### Problem details
Give back the records that follow exactly, images excluded.
__________________________________________________
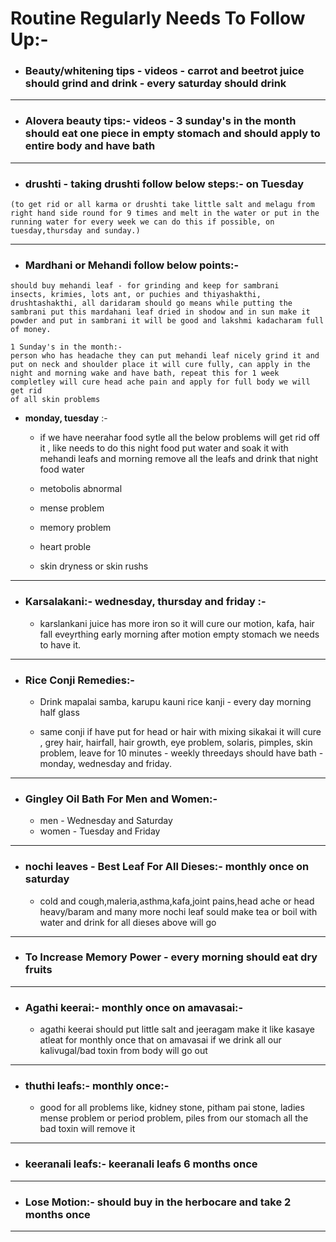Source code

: # Routine Regularly Needs To Follow Up:-


* ### Beauty/whitening tips - videos - carrot and beetrot juice should grind and drink - every saturday should drink
---

* ### Alovera beauty tips:- videos - 3 sunday's in the month should eat one piece in empty stomach and should apply to entire body and have bath

---

* ### drushti - taking drushti follow below steps:- on  Tuesday 

```
(to get rid or all karma or drushti take little salt and melagu from right hand side round for 9 times and melt in the water or put in the running water for every week we can do this if possible, on tuesday,thursday and sunday.)
```
---

* ### Mardhani or Mehandi follow below points:-
```
should buy mehandi leaf - for grinding and keep for sambrani 
insects, krimies, lots ant, or puchies and thiyashakthi, drushtashakthi, all daridaram should go means while putting the sambrani put this mardahani leaf dried in shodow and in sun make it powder and put in sambrani it will be good and lakshmi kadacharam full of money.
```

```
1 Sunday's in the month:- 
person who has headache they can put mehandi leaf nicely grind it and put on neck and shoulder place it will cure fully, can apply in the night and morning wake and have bath, repeat this for 1 week completley will cure head ache pain and apply for full body we will get rid 
of all skin problems 
```

* **monday, tuesday** :-

  * if we have neerahar food sytle all the below problems will get rid off it , like needs to do this night food put water and soak it with mehandi leafs and morning remove all the leafs and drink that night food water

   * metobolis abnormal
   * mense problem
   * memory problem
   * heart proble
   * skin dryness or skin rushs  

---

* ### Karsalakani:- wednesday, thursday and friday :-

  * karslankani juice has more iron so it will cure our motion, kafa, hair fall eveyrthing early morning after motion empty stomach we needs to have it.

---

* ### Rice Conji Remedies:- 

  * Drink mapalai samba, karupu kauni rice kanji - every day morning half glass 

   * same conji if have put for head or hair with mixing sikakai it will cure , grey hair, hairfall, hair growth, eye problem, solaris, pimples, skin problem, leave for 10 minutes - weekly threedays should have bath - monday, wednesday and friday.

---

* ### Gingley Oil Bath For Men and Women:- 
  
    * men - Wednesday and Saturday
    * women - Tuesday and Friday

 ---

* ### nochi leaves - Best Leaf For All Dieses:- monthly once on saturday 

  * cold and cough,maleria,asthma,kafa,joint pains,head ache or head heavy/baram and many more
nochi leaf sould make tea or boil with water and drink for all dieses above will go   

---

* ### To Increase Memory Power - every morning should eat dry fruits

---

* ### Agathi keerai:- monthly once on amavasai:-  

   * agathi keerai should put little salt and jeeragam make it like kasaye atleat for monthly once that on amavasai if we drink all our kalivugal/bad toxin from body will go out

---

* ### thuthi leafs:- monthly once:-  

   * good for all problems like, kidney stone, pitham pai stone, ladies mense problem or period problem, piles from our stomach all the bad toxin will remove it

---

* ### keeranali leafs:- keeranali leafs 6 months once

---

* ### Lose Motion:- should buy in the herbocare and take 2 months once

----


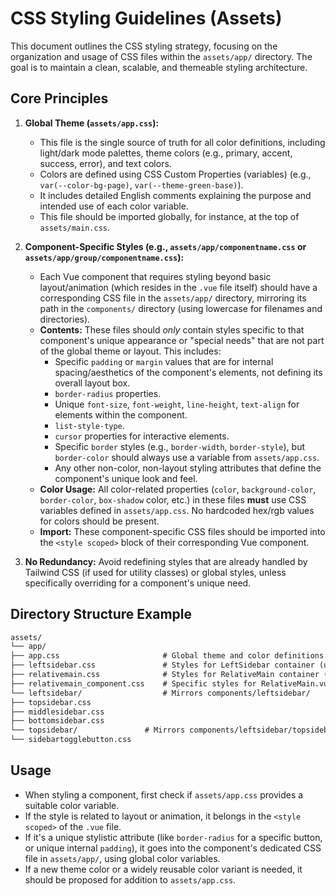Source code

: # CSS Styling Guidelines (Assets)

This document outlines the CSS styling strategy, focusing on the organization and usage of CSS files within the `assets/app/` directory. The goal is to maintain a clean, scalable, and themeable styling architecture.

## Core Principles

1.  **Global Theme (`assets/app.css`):**

    - This file is the single source of truth for all color definitions, including light/dark mode palettes, theme colors (e.g., primary, accent, success, error), and text colors.
    - Colors are defined using CSS Custom Properties (variables) (e.g., `var(--color-bg-page)`, `var(--theme-green-base)`).
    - It includes detailed English comments explaining the purpose and intended use of each color variable.
    - This file should be imported globally, for instance, at the top of `assets/main.css`.

2.  **Component-Specific Styles (e.g., `assets/app/componentname.css` or `assets/app/group/componentname.css`):**

    - Each Vue component that requires styling beyond basic layout/animation (which resides in the `.vue` file itself) should have a corresponding CSS file in the `assets/app/` directory, mirroring its path in the `components/` directory (using lowercase for filenames and directories).
    - **Contents:** These files should _only_ contain styles specific to that component's unique appearance or "special needs" that are not part of the global theme or layout. This includes:
      - Specific `padding` or `margin` values that are for internal spacing/aesthetics of the component's elements, not defining its overall layout box.
      - `border-radius` properties.
      - Unique `font-size`, `font-weight`, `line-height`, `text-align` for elements within the component.
      - `list-style-type`.
      - `cursor` properties for interactive elements.
      - Specific `border` styles (e.g., `border-width`, `border-style`), but `border-color` should always use a variable from `assets/app.css`.
      - Any other non-color, non-layout styling attributes that define the component's unique look and feel.
    - **Color Usage:** All color-related properties (`color`, `background-color`, `border-color`, `box-shadow` color, etc.) in these files **must** use CSS variables defined in `assets/app.css`. No hardcoded hex/rgb values for colors should be present.
    - **Import:** These component-specific CSS files should be imported into the `<style scoped>` block of their corresponding Vue component.

3.  **No Redundancy:** Avoid redefining styles that are already handled by Tailwind CSS (if used for utility classes) or global styles, unless specifically overriding for a component's unique need.

## Directory Structure Example

```txt
assets/
└── app/
├── app.css                       # Global theme and color definitions
├── leftsidebar.css               # Styles for LeftSidebar container (used in App.vue)
├── relativemain.css              # Styles for RelativeMain container (used in App.vue)
├── relativemain_component.css    # Specific styles for RelativeMain.vue component itself
└── leftsidebar/                  # Mirrors components/leftsidebar/
├── topsidebar.css
├── middlesidebar.css
├── bottomsidebar.css
└── topsidebar/               # Mirrors components/leftsidebar/topsidebar/
└── sidebartogglebutton.css
```

## Usage

- When styling a component, first check if `assets/app.css` provides a suitable color variable.
- If the style is related to layout or animation, it belongs in the `<style scoped>` of the `.vue` file.
- If it's a unique stylistic attribute (like `border-radius` for a specific button, or unique internal `padding`), it goes into the component's dedicated CSS file in `assets/app/`, using global color variables.
- If a new theme color or a widely reusable color variant is needed, it should be proposed for addition to `assets/app.css`.
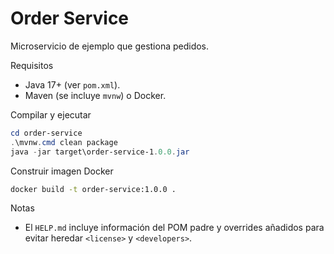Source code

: # Order Service

Microservicio de ejemplo que gestiona pedidos.

Requisitos

- Java 17+ (ver `pom.xml`).
- Maven (se incluye `mvnw`) o Docker.

Compilar y ejecutar

```powershell
cd order-service
.\mvnw.cmd clean package
java -jar target\order-service-1.0.0.jar
```

Construir imagen Docker

```bash
docker build -t order-service:1.0.0 .
```

Notas

- El `HELP.md` incluye información del POM padre y overrides añadidos para evitar heredar `<license>` y `<developers>`.
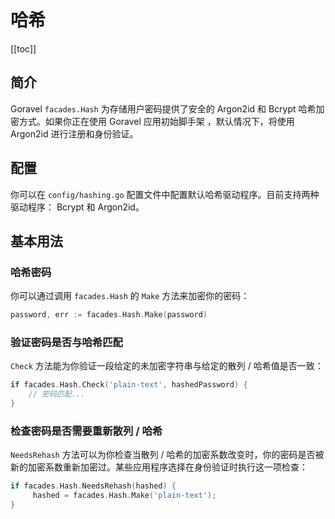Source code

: # 哈希

[[toc]]

## 简介

Goravel `facades.Hash` 为存储用户密码提供了安全的 Argon2id 和 Bcrypt 哈希加密方式。如果你正在使用 Goravel 应用初始脚手架 ，默认情况下，将使用 Argon2id 进行注册和身份验证。

## 配置

你可以在 `config/hashing.go` 配置文件中配置默认哈希驱动程序。目前支持两种驱动程序： Bcrypt 和 Argon2id。

## 基本用法

### 哈希密码

你可以通过调用 `facades.Hash` 的 `Make` 方法来加密你的密码：

```go
password, err := facades.Hash.Make(password)
```

### 验证密码是否与哈希匹配

`Check` 方法能为你验证一段给定的未加密字符串与给定的散列 / 哈希值是否一致：

```go
if facades.Hash.Check('plain-text', hashedPassword) {
    // 密码匹配...
}
```

### 检查密码是否需要重新散列 / 哈希

`NeedsRehash` 方法可以为你检查当散列 / 哈希的加密系数改变时，你的密码是否被新的加密系数重新加密过。某些应用程序选择在身份验证时执行这一项检查：

```go
if facades.Hash.NeedsRehash(hashed) {
     hashed = facades.Hash.Make('plain-text');
}
```

<CommentService/>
__________________________________________________
### Result for this exercise
Source code

: # Routine Regularly Needs To Follow Up:-


* ### Beauty/whitening tips - videos - carrot and beetrot juice should grind and drink - every saturday should drink
---

* ### Alovera beauty tips:- videos - 3 sunday's in the month should eat one piece in empty stomach and should apply to entire body and have bath

---

* ### drushti - taking drushti follow below steps:- on  Tuesday 

```
(to get rid or all karma or drushti take little salt and melagu from right hand side round for 9 times and melt in the water or put in the running water for every week we can do this if possible, on tuesday,thursday and sunday.)
```
---

* ### Mardhani or Mehandi follow below points:-
```
should buy mehandi leaf - for grinding and keep for sambrani 
insects, krimies, lots ant, or puchies and thiyashakthi, drushtashakthi, all daridaram should go means while putting the sambrani put this mardahani leaf dried in shodow and in sun make it powder and put in sambrani it will be good and lakshmi kadacharam full of money.
```

```
1 Sunday's in the month:- 
person who has headache they can put mehandi leaf nicely grind it and put on neck and shoulder place it will cure fully, can apply in the night and morning wake and have bath, repeat this for 1 week completley will cure head ache pain and apply for full body we will get rid 
of all skin problems 
```

* **monday, tuesday** :-

  * if we have neerahar food sytle all the below problems will get rid off it , like needs to do this night food put water and soak it with mehandi leafs and morning remove all the leafs and drink that night food water

   * metobolis abnormal
   * mense problem
   * memory problem
   * heart proble
   * skin dryness or skin rushs  

---

* ### Karsalakani:- wednesday, thursday and friday :-

  * karslankani juice has more iron so it will cure our motion, kafa, hair fall eveyrthing early morning after motion empty stomach we needs to have it.

---

* ### Rice Conji Remedies:- 

  * Drink mapalai samba, karupu kauni rice kanji - every day morning half glass 

   * same conji if have put for head or hair with mixing sikakai it will cure , grey hair, hairfall, hair growth, eye problem, solaris, pimples, skin problem, leave for 10 minutes - weekly threedays should have bath - monday, wednesday and friday.

---

* ### Gingley Oil Bath For Men and Women:- 
  
    * men - Wednesday and Saturday
    * women - Tuesday and Friday

 ---

* ### nochi leaves - Best Leaf For All Dieses:- monthly once on saturday 

  * cold and cough,maleria,asthma,kafa,joint pains,head ache or head heavy/baram and many more
nochi leaf sould make tea or boil with water and drink for all dieses above will go   

---

* ### To Increase Memory Power - every morning should eat dry fruits

---

* ### Agathi keerai:- monthly once on amavasai:-  

   * agathi keerai should put little salt and jeeragam make it like kasaye atleat for monthly once that on amavasai if we drink all our kalivugal/bad toxin from body will go out

---

* ### thuthi leafs:- monthly once:-  

   * good for all problems like, kidney stone, pitham pai stone, ladies mense problem or period problem, piles from our stomach all the bad toxin will remove it

---

* ### keeranali leafs:- keeranali leafs 6 months once

---

* ### Lose Motion:- should buy in the herbocare and take 2 months once

----


Source code

: # CSS Styling Guidelines (Assets)

This document outlines the CSS styling strategy, focusing on the organization and usage of CSS files within the `assets/app/` directory. The goal is to maintain a clean, scalable, and themeable styling architecture.

## Core Principles

1.  **Global Theme (`assets/app.css`):**

    - This file is the single source of truth for all color definitions, including light/dark mode palettes, theme colors (e.g., primary, accent, success, error), and text colors.
    - Colors are defined using CSS Custom Properties (variables) (e.g., `var(--color-bg-page)`, `var(--theme-green-base)`).
    - It includes detailed English comments explaining the purpose and intended use of each color variable.
    - This file should be imported globally, for instance, at the top of `assets/main.css`.

2.  **Component-Specific Styles (e.g., `assets/app/componentname.css` or `assets/app/group/componentname.css`):**

    - Each Vue component that requires styling beyond basic layout/animation (which resides in the `.vue` file itself) should have a corresponding CSS file in the `assets/app/` directory, mirroring its path in the `components/` directory (using lowercase for filenames and directories).
    - **Contents:** These files should _only_ contain styles specific to that component's unique appearance or "special needs" that are not part of the global theme or layout. This includes:
      - Specific `padding` or `margin` values that are for internal spacing/aesthetics of the component's elements, not defining its overall layout box.
      - `border-radius` properties.
      - Unique `font-size`, `font-weight`, `line-height`, `text-align` for elements within the component.
      - `list-style-type`.
      - `cursor` properties for interactive elements.
      - Specific `border` styles (e.g., `border-width`, `border-style`), but `border-color` should always use a variable from `assets/app.css`.
      - Any other non-color, non-layout styling attributes that define the component's unique look and feel.
    - **Color Usage:** All color-related properties (`color`, `background-color`, `border-color`, `box-shadow` color, etc.) in these files **must** use CSS variables defined in `assets/app.css`. No hardcoded hex/rgb values for colors should be present.
    - **Import:** These component-specific CSS files should be imported into the `<style scoped>` block of their corresponding Vue component.

3.  **No Redundancy:** Avoid redefining styles that are already handled by Tailwind CSS (if used for utility classes) or global styles, unless specifically overriding for a component's unique need.

## Directory Structure Example

```txt
assets/
└── app/
├── app.css                       # Global theme and color definitions
├── leftsidebar.css               # Styles for LeftSidebar container (used in App.vue)
├── relativemain.css              # Styles for RelativeMain container (used in App.vue)
├── relativemain_component.css    # Specific styles for RelativeMain.vue component itself
└── leftsidebar/                  # Mirrors components/leftsidebar/
├── topsidebar.css
├── middlesidebar.css
├── bottomsidebar.css
└── topsidebar/               # Mirrors components/leftsidebar/topsidebar/
└── sidebartogglebutton.css
```

## Usage

- When styling a component, first check if `assets/app.css` provides a suitable color variable.
- If the style is related to layout or animation, it belongs in the `<style scoped>` of the `.vue` file.
- If it's a unique stylistic attribute (like `border-radius` for a specific button, or unique internal `padding`), it goes into the component's dedicated CSS file in `assets/app/`, using global color variables.
- If a new theme color or a widely reusable color variant is needed, it should be proposed for addition to `assets/app.css`.
Source code

: # Order Service

Microservicio de ejemplo que gestiona pedidos.

Requisitos

- Java 17+ (ver `pom.xml`).
- Maven (se incluye `mvnw`) o Docker.

Compilar y ejecutar

```powershell
cd order-service
.\mvnw.cmd clean package
java -jar target\order-service-1.0.0.jar
```

Construir imagen Docker

```bash
docker build -t order-service:1.0.0 .
```

Notas

- El `HELP.md` incluye información del POM padre y overrides añadidos para evitar heredar `<license>` y `<developers>`.
Source code

: # 哈希

[[toc]]

## 简介

Goravel `facades.Hash` 为存储用户密码提供了安全的 Argon2id 和 Bcrypt 哈希加密方式。如果你正在使用 Goravel 应用初始脚手架 ，默认情况下，将使用 Argon2id 进行注册和身份验证。

## 配置

你可以在 `config/hashing.go` 配置文件中配置默认哈希驱动程序。目前支持两种驱动程序： Bcrypt 和 Argon2id。

## 基本用法

### 哈希密码

你可以通过调用 `facades.Hash` 的 `Make` 方法来加密你的密码：

```go
password, err := facades.Hash.Make(password)
```

### 验证密码是否与哈希匹配

`Check` 方法能为你验证一段给定的未加密字符串与给定的散列 / 哈希值是否一致：

```go
if facades.Hash.Check('plain-text', hashedPassword) {
    // 密码匹配...
}
```

### 检查密码是否需要重新散列 / 哈希

`NeedsRehash` 方法可以为你检查当散列 / 哈希的加密系数改变时，你的密码是否被新的加密系数重新加密过。某些应用程序选择在身份验证时执行这一项检查：

```go
if facades.Hash.NeedsRehash(hashed) {
     hashed = facades.Hash.Make('plain-text');
}
```

<CommentService/>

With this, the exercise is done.